Saturday, 11 June 2011

Who Was The Real Arthur?

Poll Results
For the months of April/May Clas Merdin has been running a poll on the identity of the Real Arthur.
A select list of the most popular candidates was offered with the addition of a final category for those who doubt the King's historical existence.

Poll Results:

Lucius Castus Artorius   5%
Ambrosius  37%
Riothamus  37%
Vortigern  0%
Cerdic  1%
Cunegulasus  0%
Athwrys of Gwent  3%
Creation of Geoffrey of Monmouth  1%
Never existed  11%

Not surprisingly the two most likely candidates for an historical Arthur came joint top of the poll with 37% each:

Ambrosius Aurelius
According to Gildas the Last of the Romans who's family wore the purple, and led the beleaguered Britons to victory at the Battle of Badon Hill, c.495AD. Nennius claims Arthur was the leader of the Britons at Badon making Ambrosius a strong contender for the historical Dux Bellorum. Little is known of the historical Ambrosius outside of Gildas. Right time, right place, right result.

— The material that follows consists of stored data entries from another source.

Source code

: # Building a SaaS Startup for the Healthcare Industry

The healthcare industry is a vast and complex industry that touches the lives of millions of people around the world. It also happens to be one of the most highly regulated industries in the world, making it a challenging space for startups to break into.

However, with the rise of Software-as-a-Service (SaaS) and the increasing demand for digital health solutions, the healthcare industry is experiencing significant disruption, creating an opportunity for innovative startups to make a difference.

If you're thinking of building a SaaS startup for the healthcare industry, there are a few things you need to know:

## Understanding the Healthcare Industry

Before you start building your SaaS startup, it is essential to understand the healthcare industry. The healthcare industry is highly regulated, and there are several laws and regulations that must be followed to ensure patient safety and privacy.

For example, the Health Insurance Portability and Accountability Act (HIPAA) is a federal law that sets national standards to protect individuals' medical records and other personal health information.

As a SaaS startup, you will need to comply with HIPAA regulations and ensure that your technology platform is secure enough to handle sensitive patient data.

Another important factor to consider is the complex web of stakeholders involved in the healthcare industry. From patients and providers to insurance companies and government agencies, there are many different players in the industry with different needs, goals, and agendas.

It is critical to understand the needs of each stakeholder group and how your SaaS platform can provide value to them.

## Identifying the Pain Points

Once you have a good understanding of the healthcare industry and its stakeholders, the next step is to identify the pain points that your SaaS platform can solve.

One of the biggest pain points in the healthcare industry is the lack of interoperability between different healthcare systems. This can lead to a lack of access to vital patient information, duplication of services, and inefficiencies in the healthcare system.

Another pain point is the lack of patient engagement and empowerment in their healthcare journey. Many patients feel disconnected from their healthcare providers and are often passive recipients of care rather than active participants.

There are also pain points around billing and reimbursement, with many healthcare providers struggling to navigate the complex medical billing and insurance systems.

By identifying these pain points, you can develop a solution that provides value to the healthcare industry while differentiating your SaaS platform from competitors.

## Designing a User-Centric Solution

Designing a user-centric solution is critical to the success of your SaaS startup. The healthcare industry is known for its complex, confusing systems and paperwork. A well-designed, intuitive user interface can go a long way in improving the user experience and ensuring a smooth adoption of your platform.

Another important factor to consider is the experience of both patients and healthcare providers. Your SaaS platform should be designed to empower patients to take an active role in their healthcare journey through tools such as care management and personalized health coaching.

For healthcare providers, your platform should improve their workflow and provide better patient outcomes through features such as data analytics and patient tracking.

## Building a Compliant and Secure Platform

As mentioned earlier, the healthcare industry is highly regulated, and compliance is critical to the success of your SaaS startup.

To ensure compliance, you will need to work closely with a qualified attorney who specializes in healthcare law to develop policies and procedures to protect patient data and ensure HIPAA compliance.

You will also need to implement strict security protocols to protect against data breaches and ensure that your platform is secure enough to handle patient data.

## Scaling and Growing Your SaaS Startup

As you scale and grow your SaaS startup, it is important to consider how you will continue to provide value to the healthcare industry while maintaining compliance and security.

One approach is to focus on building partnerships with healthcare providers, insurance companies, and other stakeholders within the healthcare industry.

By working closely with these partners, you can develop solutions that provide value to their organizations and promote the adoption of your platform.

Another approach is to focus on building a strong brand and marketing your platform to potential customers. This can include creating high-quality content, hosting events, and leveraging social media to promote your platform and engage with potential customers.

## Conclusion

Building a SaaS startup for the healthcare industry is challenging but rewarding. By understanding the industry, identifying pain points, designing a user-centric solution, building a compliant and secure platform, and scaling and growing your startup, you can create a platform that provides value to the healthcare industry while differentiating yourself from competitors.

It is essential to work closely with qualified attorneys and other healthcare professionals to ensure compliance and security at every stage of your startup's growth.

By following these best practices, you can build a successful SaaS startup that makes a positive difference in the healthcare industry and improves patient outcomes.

The name Riothamus may actually have been a title meaning "high-king" which would agree with the chronicler Jordanes, who stated he was called "King of the Britons".  He was active in Gaul c.470 AD. In The Origin and Deeds of the Goths, Jordanes states that Riothamus supported the Romans and "came with twelve thousand men into the state of the Bituriges by the way of Ocean" against Euric's Visigoths. A letter from Sidonius Apollinaris implies that Riothamus was betrayed by the Praetorian Prefect of Gaul, Arvandus who told Euric that "the Britons stationed beyond the Loire should be attacked". Consequently the Goths intercepted Riothamus' army and he was heavily defeated fighting against overwhelming odds. He was last seen heading toward Avallon in Burgundy. Could Riothamus have been healed at Avallon and returned to Britain to fight he Battle of Badon some twenty odd years later?

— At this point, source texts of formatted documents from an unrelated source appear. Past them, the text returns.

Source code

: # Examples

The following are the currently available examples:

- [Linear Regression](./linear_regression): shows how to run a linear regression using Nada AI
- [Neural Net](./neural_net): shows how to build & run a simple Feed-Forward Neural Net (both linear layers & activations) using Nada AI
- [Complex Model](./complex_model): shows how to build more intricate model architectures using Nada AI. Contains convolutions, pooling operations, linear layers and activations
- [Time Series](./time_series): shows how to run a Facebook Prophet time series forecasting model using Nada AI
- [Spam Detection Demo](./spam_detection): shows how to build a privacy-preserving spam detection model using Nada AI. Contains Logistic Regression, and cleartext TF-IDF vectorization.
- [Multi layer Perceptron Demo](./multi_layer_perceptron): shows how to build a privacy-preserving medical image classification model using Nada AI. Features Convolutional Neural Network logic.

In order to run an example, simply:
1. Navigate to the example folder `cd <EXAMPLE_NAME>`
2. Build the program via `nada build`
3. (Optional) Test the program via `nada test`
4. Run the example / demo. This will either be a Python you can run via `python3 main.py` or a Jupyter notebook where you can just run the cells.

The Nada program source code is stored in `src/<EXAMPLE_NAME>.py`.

The theory of King Arthur as Riothamus who met his demise in France is not a new one and has been championed in recent years by Geoffrey Ashe in The Discovery of King Arthur, (1985) and more recently by Marilyn Floyde, King Arthur's French Odyssey (2009).

However, Léon Fleuriot has argued that Riothamus is identical to Ambrosius Aurelianus which is compatible with the Poll result.

The only other serious contender to these two most likely candidates was that Arthur never existed coming in at 11%. This is suggestive of a growing number that see Arthur, pre-Geoffrey of Monmouth, as a non-historical character, a mythical figure of early Welsh poetry who journeys to the Otherworld at will, fighting monsters and accompanied by deities from the Celtic pantheon.